**What is being asked:**
Return the data that follows exactly, with each line intact.

**Provided data:**

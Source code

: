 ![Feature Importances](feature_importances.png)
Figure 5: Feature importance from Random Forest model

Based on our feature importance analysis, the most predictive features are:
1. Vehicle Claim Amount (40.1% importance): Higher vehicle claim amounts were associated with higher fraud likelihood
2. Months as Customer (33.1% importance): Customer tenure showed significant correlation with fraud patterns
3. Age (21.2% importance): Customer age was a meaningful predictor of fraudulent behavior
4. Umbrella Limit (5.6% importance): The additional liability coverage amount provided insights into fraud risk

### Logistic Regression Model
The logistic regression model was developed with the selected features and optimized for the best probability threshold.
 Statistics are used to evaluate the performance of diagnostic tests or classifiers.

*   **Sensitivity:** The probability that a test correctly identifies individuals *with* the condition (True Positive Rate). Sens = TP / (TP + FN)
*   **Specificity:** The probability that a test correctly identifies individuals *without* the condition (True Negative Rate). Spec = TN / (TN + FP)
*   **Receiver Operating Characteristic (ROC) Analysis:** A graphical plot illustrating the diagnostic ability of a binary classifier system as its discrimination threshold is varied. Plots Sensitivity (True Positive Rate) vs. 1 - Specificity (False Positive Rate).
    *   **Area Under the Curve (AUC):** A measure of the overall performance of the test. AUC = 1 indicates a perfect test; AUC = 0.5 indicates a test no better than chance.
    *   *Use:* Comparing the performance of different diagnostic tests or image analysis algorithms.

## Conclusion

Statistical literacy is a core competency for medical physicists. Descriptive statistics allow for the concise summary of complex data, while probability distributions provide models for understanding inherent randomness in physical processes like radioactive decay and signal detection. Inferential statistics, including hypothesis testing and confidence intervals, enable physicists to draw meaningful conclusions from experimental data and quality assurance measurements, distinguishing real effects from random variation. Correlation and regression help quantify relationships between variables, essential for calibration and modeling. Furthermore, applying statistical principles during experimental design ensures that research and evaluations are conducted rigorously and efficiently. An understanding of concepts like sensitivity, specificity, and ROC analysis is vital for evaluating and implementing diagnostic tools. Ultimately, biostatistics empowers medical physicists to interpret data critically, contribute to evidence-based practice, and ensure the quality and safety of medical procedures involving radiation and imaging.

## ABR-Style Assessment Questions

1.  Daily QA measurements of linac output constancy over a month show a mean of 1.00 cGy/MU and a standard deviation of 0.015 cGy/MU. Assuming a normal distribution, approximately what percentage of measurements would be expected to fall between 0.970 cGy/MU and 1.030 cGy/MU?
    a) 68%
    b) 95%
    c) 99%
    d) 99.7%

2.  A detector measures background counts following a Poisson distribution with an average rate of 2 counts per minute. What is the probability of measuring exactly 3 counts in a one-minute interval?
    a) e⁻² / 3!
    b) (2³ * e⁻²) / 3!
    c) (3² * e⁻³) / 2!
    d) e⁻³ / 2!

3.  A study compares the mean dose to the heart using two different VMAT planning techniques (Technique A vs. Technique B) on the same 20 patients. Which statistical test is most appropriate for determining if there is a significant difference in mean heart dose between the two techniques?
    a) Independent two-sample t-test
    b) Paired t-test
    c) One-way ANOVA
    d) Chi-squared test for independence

**Exercise solution:**
Source code

: ![Feature Importances](feature_importances.png)
Figure 5: Feature importance from Random Forest model

Based on our feature importance analysis, the most predictive features are:
1. Vehicle Claim Amount (40.1% importance): Higher vehicle claim amounts were associated with higher fraud likelihood
2. Months as Customer (33.1% importance): Customer tenure showed significant correlation with fraud patterns
3. Age (21.2% importance): Customer age was a meaningful predictor of fraudulent behavior
4. Umbrella Limit (5.6% importance): The additional liability coverage amount provided insights into fraud risk

### Logistic Regression Model
The logistic regression model was developed with the selected features and optimized for the best probability threshold.
 Statistics are used to evaluate the performance of diagnostic tests or classifiers.

*   **Sensitivity:** The probability that a test correctly identifies individuals *with* the condition (True Positive Rate). Sens = TP / (TP + FN)
*   **Specificity:** The probability that a test correctly identifies individuals *without* the condition (True Negative Rate). Spec = TN / (TN + FP)
*   **Receiver Operating Characteristic (ROC) Analysis:** A graphical plot illustrating the diagnostic ability of a binary classifier system as its discrimination threshold is varied. Plots Sensitivity (True Positive Rate) vs. 1 - Specificity (False Positive Rate).
    *   **Area Under the Curve (AUC):** A measure of the overall performance of the test. AUC = 1 indicates a perfect test; AUC = 0.5 indicates a test no better than chance.
    *   *Use:* Comparing the performance of different diagnostic tests or image analysis algorithms.

## Conclusion

Statistical literacy is a core competency for medical physicists. Descriptive statistics allow for the concise summary of complex data, while probability distributions provide models for understanding inherent randomness in physical processes like radioactive decay and signal detection. Inferential statistics, including hypothesis testing and confidence intervals, enable physicists to draw meaningful conclusions from experimental data and quality assurance measurements, distinguishing real effects from random variation. Correlation and regression help quantify relationships between variables, essential for calibration and modeling. Furthermore, applying statistical principles during experimental design ensures that research and evaluations are conducted rigorously and efficiently. An understanding of concepts like sensitivity, specificity, and ROC analysis is vital for evaluating and implementing diagnostic tools. Ultimately, biostatistics empowers medical physicists to interpret data critically, contribute to evidence-based practice, and ensure the quality and safety of medical procedures involving radiation and imaging.

## ABR-Style Assessment Questions

1.  Daily QA measurements of linac output constancy over a month show a mean of 1.00 cGy/MU and a standard deviation of 0.015 cGy/MU. Assuming a normal distribution, approximately what percentage of measurements would be expected to fall between 0.970 cGy/MU and 1.030 cGy/MU?
    a) 68%
    b) 95%
    c) 99%
    d) 99.7%

2.  A detector measures background counts following a Poisson distribution with an average rate of 2 counts per minute. What is the probability of measuring exactly 3 counts in a one-minute interval?
    a) e⁻² / 3!
    b) (2³ * e⁻²) / 3!
    c) (3² * e⁻³) / 2!
    d) e⁻³ / 2!

3.  A study compares the mean dose to the heart using two different VMAT planning techniques (Technique A vs. Technique B) on the same 20 patients. Which statistical test is most appropriate for determining if there is a significant difference in mean heart dose between the two techniques?
    a) Independent two-sample t-test
    b) Paired t-test
    c) One-way ANOVA
    d) Chi-squared test for independence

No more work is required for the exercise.